# Reduce ATM to the language of TM encodings concatenated by a string where the TM accepts both the string and its reverse

Prove that the language $LM =\{\langle M,x\rangle\mid \ M \text{ accepts }x\text{ and rev}(x) \}$, where $\mathrm{rev}(x)$ is the reverse of the string $x$, is undecidable with a reduction from $A_{\mathrm{TM}}$. Note that the empty string belongs to $LM$.

• Nice question! What are your thoughts? Have you attempted to prove it? – Yuval Filmus Mar 25 '18 at 13:10
Forget the similarity between $$LM$$ and $$A_{\mathrm{TM}}$$, and for an input $$\langle M,x\rangle$$ of the reduction, try to build a new TM $$N$$ such that $$M$$ accepts $$x$$ if and only if $$N$$ accepts $$0$$, i.e. $$\langle N,0\rangle\in LM$$.

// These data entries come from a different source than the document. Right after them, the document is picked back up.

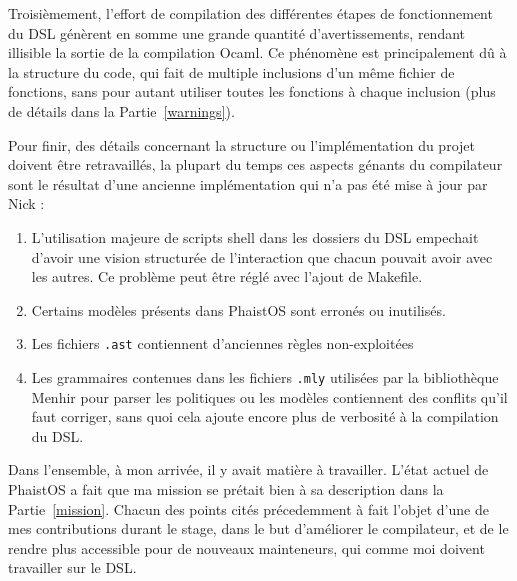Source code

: Troisièmement, l'effort de compilation des différentes étapes de fonctionnement 
du DSL génèrent en somme une grande quantité d'avertissements, rendant 
illisible la sortie de la compilation Ocaml. Ce phénomène est principalement dû 
à la structure du code, qui fait de multiple inclusions d'un même fichier de 
fonctions, sans pour autant utiliser toutes les fonctions à chaque inclusion 
(plus de détails dans la Partie~\ref{warnings}). 

Pour finir, des détails concernant la structure ou l'implémentation du projet 
doivent être retravaillés, la plupart du temps ces aspects génants du 
compilateur sont le résultat d'une ancienne implémentation qui n'a pas été mise 
à jour par Nick :
\begin{enumerate}
    \item L'utilisation majeure de scripts shell dans les dossiers du DSL 
    empechait d'avoir une vision structurée de l'interaction que chacun pouvait 
    avoir avec les autres. Ce problème peut être réglé avec l'ajout de Makefile.
    \item Certains modèles présents dans PhaistOS sont erronés ou inutilisés.
    \item Les fichiers \texttt{.ast} contiennent d'anciennes règles 
    non-exploitées
    \item Les grammaires contenues dans les fichiers \texttt{.mly} utilisées 
    par la bibliothèque Menhir pour parser les politiques ou les modèles 
    contiennent des conflits qu'il faut corriger, sans quoi cela ajoute encore 
    plus de verbosité à la compilation du DSL.
\end{enumerate}

Dans l'ensemble, à mon arrivée, il y avait matière à travailler. L'état actuel 
de PhaistOS a fait que ma mission se prétait bien à sa description dans la 
Partie~\ref{mission}. Chacun des points cités précedemment à fait l'objet d'une 
de mes contributions durant le stage, dans le but d'améliorer le compilateur, 
et de le rendre plus accessible pour de nouveaux mainteneurs, qui comme moi 
doivent travailler sur le DSL.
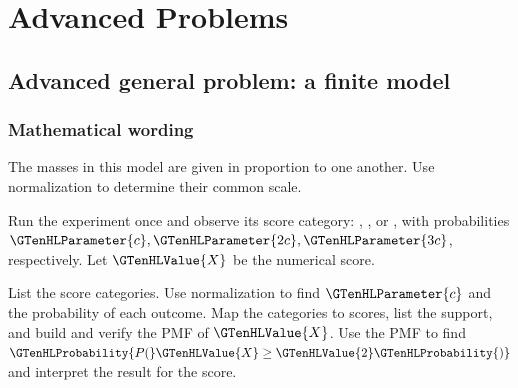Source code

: 
\section{Advanced Problems}\label{sec:t2-c1-advanced}


\subsection{Advanced general problem: a finite model}
\label{subsec:t2-c1-advanced-general-problem-a-finite-model}
\subsubsection*{Mathematical wording}
The masses in this model are given in proportion to one another. Use normalization to determine their common scale.

Run the experiment once and observe its score category: , , or , with probabilities $\GTenHLParameter{c},\GTenHLParameter{2c},\GTenHLParameter{3c}$, respectively. Let $\GTenHLValue{X}$ be the numerical score.

    {List the score categories. Use normalization to find $\GTenHLParameter{c}$ and the probability of each outcome.}
    {Map the categories to scores, list the support, and build and verify the PMF of $\GTenHLValue{X}$.}
    {Use the PMF to find $\GTenHLProbability{P(}\GTenHLValue{X}\geq\GTenHLValue{2}\GTenHLProbability{)}$ and interpret the result for the score.}

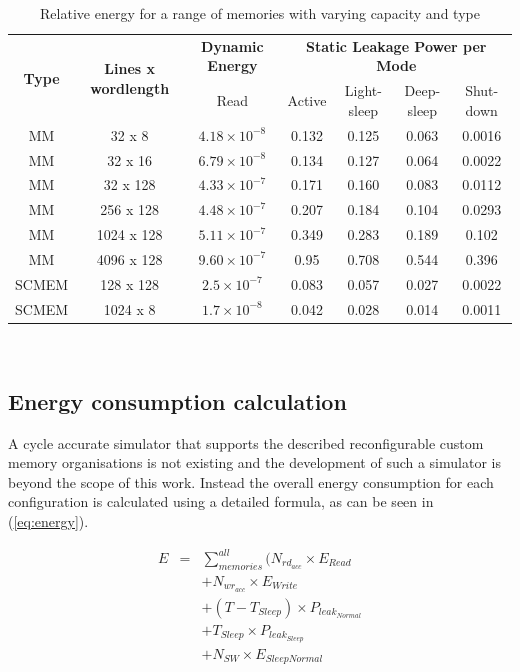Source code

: \documentclass[a4paper,conference]{IEEEtran}
\begin{document}
\begin{center}
	\begin{table}[!t]
	\caption{Relative energy for a range of memories with varying capacity and type}
	\label{tab:relative}
	{\small
	\hfill{}
	\begin{tabular}{|c|c|c|c|c|c|c|}
		\hline
		\multirow{2}{*}{\textbf{Type}} & \multirow{2}{*}{\textbf{Lines x wordlength}} & \textbf{Dynamic Energy}& \multicolumn{4}{c|}{\textbf{Static Leakage Power per Mode}}\\ \cline{3-7}
		& & Read & Active & Light-sleep & Deep-sleep & Shut-down \\ 
		\hline 
		MM & 32 x 8 &  $ 4.18 \times 10^{-8} $ & 0.132 & 0.125 & 0.063 & 0.0016\\ 
		\hline
		MM & 32 x 16 & $  6.79 \times 10^{-8} $ & 0.134 & 0.127 & 0.064 & 0.0022\\ 
		\hline
		MM & 32 x 128 & $  4.33 \times 10^{-7} $ & 0.171 & 0.160 & 0.083 & 0.0112\\ 
		\hline
		MM & 256 x 128 & $  4.48 \times 10^{-7} $ & 0.207 & 0.184 & 0.104 & 0.0293\\ 
		\hline
		MM & 1024 x 128 & $  5.11 \times 10^{-7} $ & 0.349 & 0.283 & 0.189 & 0.102\\ 
		\hline
		MM & 4096 x 128 & $  9.60 \times 10^{-7} $ & 0.95 & 0.708 & 0.544 & 0.396\\ 
		\hline
		SCMEM & 128 x 128 & $  2.5 \times 10^{-7} $ & 0.083 & 0.057 & 0.027 & 0.0022\\ 
		\hline
		SCMEM & 1024 x 8 & $  1.7 \times 10^{-8} $ & 0.042 & 0.028 & 0.014 & 0.0011\\ 
		\hline
	\end{tabular}}
	\hfill{}
	\\
	\end{table}
\end{center}

\subsection{Energy consumption calculation}

A cycle accurate simulator that supports the described reconfigurable custom memory organisations is not existing and the development of such a simulator is beyond the scope of this work.  Instead the overall energy consumption for each configuration is calculated using a detailed formula, as can be seen in (\ref{eq:energy}). 

\setlength{\arraycolsep}{0.0em}
\begin{eqnarray}
\label{eq:energy}
 E &{}= {}&\sum\limits_{memories}^{all}  ( N_{rd_{acc}} \times E_{Read} \nonumber\\
		&&+ N_{wr_{acc}} \times E_{Write} \nonumber\\
		&&+ (T - T_{Sleep}) \times P_{leak_{Normal}} \nonumber\\
		&&+ T_{Sleep} \times P_{leak_{Sleep}} \nonumber\\ 
		&& + N_{SW} \times E_{SleepNormal}
\end{eqnarray}
\setlength{\arraycolsep}{5pt}
\end{document}

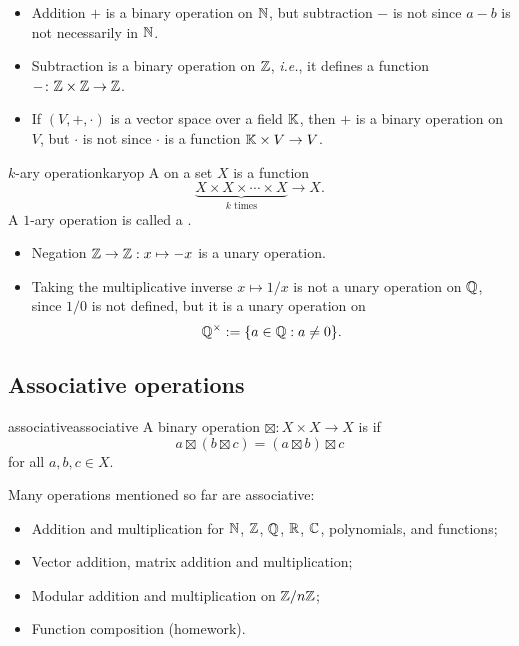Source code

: \documentclass[12pt,letterpaper]{report}
\begin{document}
\begin{ex}
  \begin{itemize}
    \item
    Addition $+$ is a binary operation on $\mathbb{N}$, but subtraction $-$ is not since $a - b$ is
    not necessarily in $\mathbb{N}$.
    \item
    Subtraction is a binary operation on $\mathbb{Z}$, \emph{i.e.}, it defines a function
    $- \colon \mathbb{Z} \times \mathbb{Z} \to \mathbb{Z}$.
    \item
    If $(V, +, \cdot)$ is a vector space over a field $\mathbb{K}$, then $+$ is a binary operation
    on $V$, but $\cdot$ is not since $\cdot$ is a function $\mathbb{K} \times V \to V$.
  \end{itemize}
\end{ex}

\begin{defn}{$k$-ary operation}{karyop}
  A  on a set $X$ is a function
  \[
    \underbrace{X \times X \times \cdots \times X}_{k \text{ times}} \to X.
  \]
  A $1$-ary operation is called a .
\end{defn}

\begin{ex}
  \begin{itemize}
    \item
    Negation $\mathbb{Z} \to \mathbb{Z} : x \mapsto -x$ is a unary operation.
    \item
    Taking the multiplicative inverse $x \mapsto 1/x$ is not a unary operation on $\mathbb{Q}$,
    since $1/0$ is not defined, but it is a unary operation on
    \[ \mathbb{Q}^\times := \{ a \in \mathbb{Q} : a \neq 0 \}. \]
  \end{itemize}
\end{ex}

\pagebreak
\subsection{Associative operations}

\begin{defn}{associative}{associative}
  A binary operation $\boxtimes \colon X \times X \to X$ is  if
  \[
    a \boxtimes (b \boxtimes c) = (a \boxtimes b) \boxtimes c
  \]
  for all $a, b, c \in X$.
\end{defn}

Many operations mentioned so far are associative:
\begin{itemize}
  \item
  Addition and multiplication for $\mathbb{N}$, $\mathbb{Z}$, $\mathbb{Q}$, $\mathbb{R}$,
  $\mathbb{C}$, polynomials, and functions;
  \item
  Vector addition, matrix addition and multiplication;
  \item
  Modular addition and multiplication on $\mathbb{Z}/{n}\mathbb{Z}$;
  \item
  Function composition (homework).
\end{itemize}
\end{document}
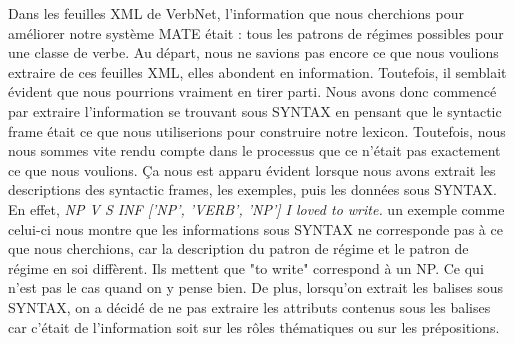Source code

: Dans les feuilles XML de VerbNet, l'information que nous cherchions pour améliorer notre système MATE était : tous les patrons de régimes possibles pour une classe de verbe. Au départ, nous ne savions pas encore ce que nous voulions extraire de ces feuilles XML, elles abondent en information. Toutefois, il semblait évident que nous pourrions vraiment en tirer parti. Nous avons donc commencé par extraire l'information se trouvant sous SYNTAX en pensant que le syntactic frame était ce que nous utiliserions pour construire notre lexicon. Toutefois, nous nous sommes vite rendu compte dans le processus que ce n'était pas exactement ce que  nous voulions. Ça nous est apparu évident lorsque nous avons extrait les descriptions des syntactic frames, les exemples, puis les données sous SYNTAX. En effet, \emph{ NP V S INF ['NP', 'VERB', 'NP'] I loved to write.} un exemple comme celui-ci nous montre que les informations sous SYNTAX ne corresponde pas à ce que nous cherchions, car la description du patron de régime et le patron de régime en soi diffèrent. Ils mettent que "to write" correspond à un NP. Ce qui n'est pas le cas quand on y pense bien. De plus, lorsqu'on extrait les balises sous SYNTAX, on a décidé de ne pas extraire les attributs contenus sous les balises car c'était de l'information soit sur les rôles thématiques ou sur les prépositions. 

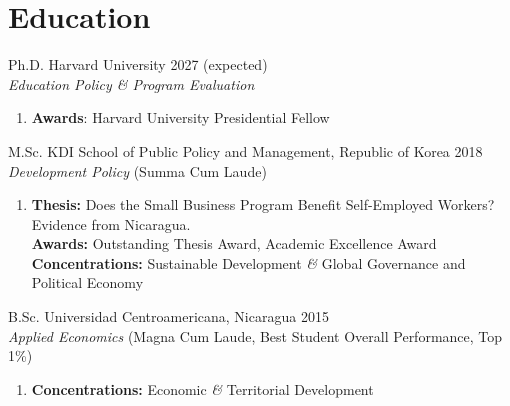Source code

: \documentclass[a4paper, 10pt]{article}
\renewenvironment{itemize}{
  \begin{list}{}
    { \setlength{\itemsep}{5pt}
      \setlength{\parsep}{0pt}
      \setlength{\topsep}{0pt}
      \setlength{\leftmargin}{0em} } }{
  \end{list}}
\begin{document}
\section*{Education}

\begin{itemize}
\item Ph.D. Harvard University \hfill 2027 (expected) \\
{\small \textit{Education Policy \& Program Evaluation}}
  \begin{enumerate}[leftmargin=10pt, label={}, nosep]
    \item {\small \textbf{Awards}: Harvard University Presidential Fellow }
  \end{enumerate}

\item M.Sc. KDI School of Public Policy and Management, Republic of Korea \hfill 2018 \\
{\small \textit{Development Policy} (Summa Cum Laude)}
  
  \begin{enumerate}[leftmargin=10pt, label={}, nosep]
    \item {\small \textbf{Thesis:} Does the Small Business Program Benefit Self-Employed Workers? Evidence from Nicaragua. \\ 
    \textbf{Awards:} Outstanding Thesis Award, Academic Excellence Award \\ 
    \textbf{Concentrations:} Sustainable Development \textit{\&} Global Governance and Political Economy }
  \end{enumerate}
\item B.Sc. Universidad Centroamericana, Nicaragua \hfill 2015 \\
{\small \textit{Applied Economics} (Magna Cum Laude, Best Student Overall Performance, Top 1\%)}
  
  \begin{enumerate}[leftmargin=10pt, label={}, nosep]
    \item {\small \textbf{Concentrations:} Economic \textit{\&} Territorial Development}
  \end{enumerate}
\end{itemize}


\end{document}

Given $$\langle M,x\rangle$$, build a TM $$N_{M,x}$$ that on any input always simulates $$M$$ on $$x$$. Therefore if $$M$$ accepts $$x$$, $$N_{M,x}$$ accepts everything, otherwise $$N_{M,x}$$ rejects anything. Now we can see $$M$$ accepts $$x$$ if and only if $$N_{M,x}$$ accepts $$0$$, i.e. $$\langle N_{M,x},0\rangle\in LM$$. All above completes the reduction.